Odd validation curve as training batch size changes in OpenNMT-tf 2.18.1

Gerd · July 29, 2022, 11:05pm

I am seeing some strange behavior during training. I train in many small (~50k sentence) files, running a validation evaluation after a single pass through each file. I use a transformer with relative position. My source inputter is a SequenceRecordInputter, and my target is WordEmbedder. The systems train for days, slowly appearing to converge.

I occasionally had out-of-memory problems (but not on the three cases I’ll show below). I changed the training batch size from the default (about 3000) to 111, and the training runs picked up the batch_size reduction in the configuration yml, as the bash script cycled through training files. Unexpectedly, the validation score went up 1-3 BLEU points, and the Loss dropped dramatically.

I returned to the large batch_size, and validation scores got worse.
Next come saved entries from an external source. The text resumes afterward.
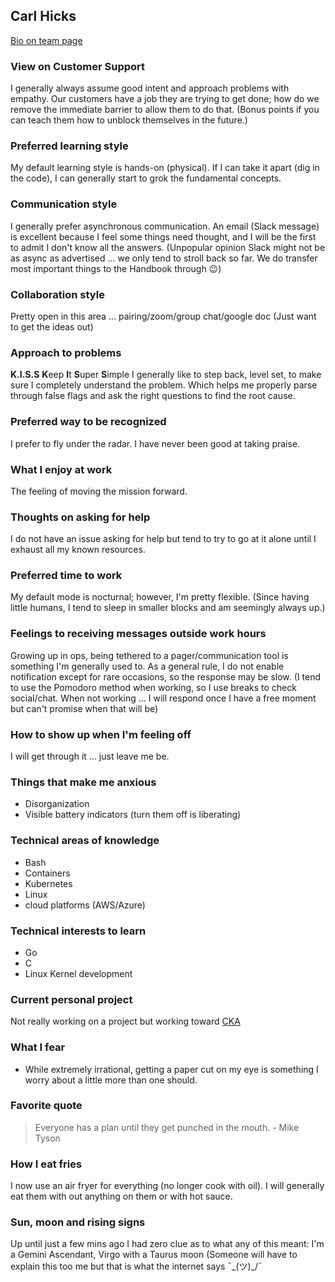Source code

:## Carl Hicks

[Bio on team page](../../company/team/index.md#carl-hicks)

### View on Customer Support
I generally always assume good intent and approach problems with empathy. Our customers have a job they are trying to get done; how do we remove the immediate barrier to allow them to do that. (Bonus points if you can teach them how to unblock themselves in the future.)


### Preferred learning style
My default learning style is hands-on (physical). If I can take it apart (dig in the code), I can generally start to grok the fundamental concepts. 

### Communication style
I generally prefer asynchronous communication. An email (Slack message) is excellent because I feel some things need thought, and I will be the first to admit I don't know all the answers. 
(Unpopular opinion Slack might not be as async as advertised ... we only tend to stroll back so far. We do transfer most important things to the Handbook through 😉)

### Collaboration style
Pretty open in this area ... pairing/zoom/group chat/google doc (Just want to get the ideas out)

### Approach to problems
**K.I.S.S**
**K**eep **I**t **S**uper **S**imple
I generally like to step back, level set, to make sure I completely understand the problem. Which helps me properly parse through false flags and ask the right questions to find the root cause.

### Preferred way to be recognized
I prefer to fly under the radar. I have never been good at taking praise.

### What I enjoy at work
The feeling of moving the mission forward.

### Thoughts on asking for help
I do not have an issue asking for help but tend to try to go at it alone until I exhaust all my known resources. 

### Preferred time to work
My default mode is nocturnal; however, I'm pretty flexible. 
(Since having little humans, I tend to sleep in smaller blocks and am seemingly always up.)

### Feelings to receiving messages outside work hours
Growing up in ops, being tethered to a pager/communication tool is something I'm generally used to. As a general rule, I do not enable notification except for rare occasions, so the response may be slow.
(I tend to use the Pomodoro method when working, so I use breaks to check social/chat. When not working ... I will respond once I have a free moment but can't promise when that will be)


### How to show up when I'm feeling off
I will get through it ... just leave me be.

### Things that make me anxious
- Disorganization
- Visible battery indicators (turn them off is liberating)


### Technical areas of knowledge
- Bash
- Containers
- Kubernetes
- Linux
- cloud platforms (AWS/Azure)

### Technical interests to learn
- Go
- C
- Linux Kernel development

### Current personal project
Not really working on a project but working toward [CKA](https://training.linuxfoundation.org/certification/certified-kubernetes-administrator-cka/) 

### What I fear
- While extremely irrational, getting a paper cut on my eye is something I worry about a little more than one should.

### Favorite quote
> Everyone has a plan until they get punched in the mouth. - Mike Tyson

### How I eat fries
I now use an air fryer for everything (no longer cook with oil). I will generally eat them with out anything on them or with hot sauce.


### Sun, moon and rising signs
Up until just a few mins ago I had zero clue as to what any of this meant:
I'm a Gemini Ascendant, Virgo with a Taurus moon
(Someone will have to explain this too me but that is what the internet says ¯\_(ツ)_/¯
I repeated this and got another valley in Loss (or peak in BLEU). For each of the nine models I was training!

The figure below has validation loss curves for three models. In each curve you can see the three drops in Loss caused by three decreases in batch size.

I don’t understand this behavior. With any nonconvex optimization there’s the chance of local optima and batch size dependence, but I would expect that mostly to affect the validation slope. In particular, the dramatic, repeated drop in quality when I increased batch_size is a mystery to me.

Have others seen or have an explanation for this behavior? Is it perhaps related to a bug in OpenNMT-tf 2.18.1 (“Support” could well be a better category than “Research”)?

Thanks in advance for any ideas,
Gerd

guillaumekln · August 2, 2022, 8:28am

Can you post your training and model configurations?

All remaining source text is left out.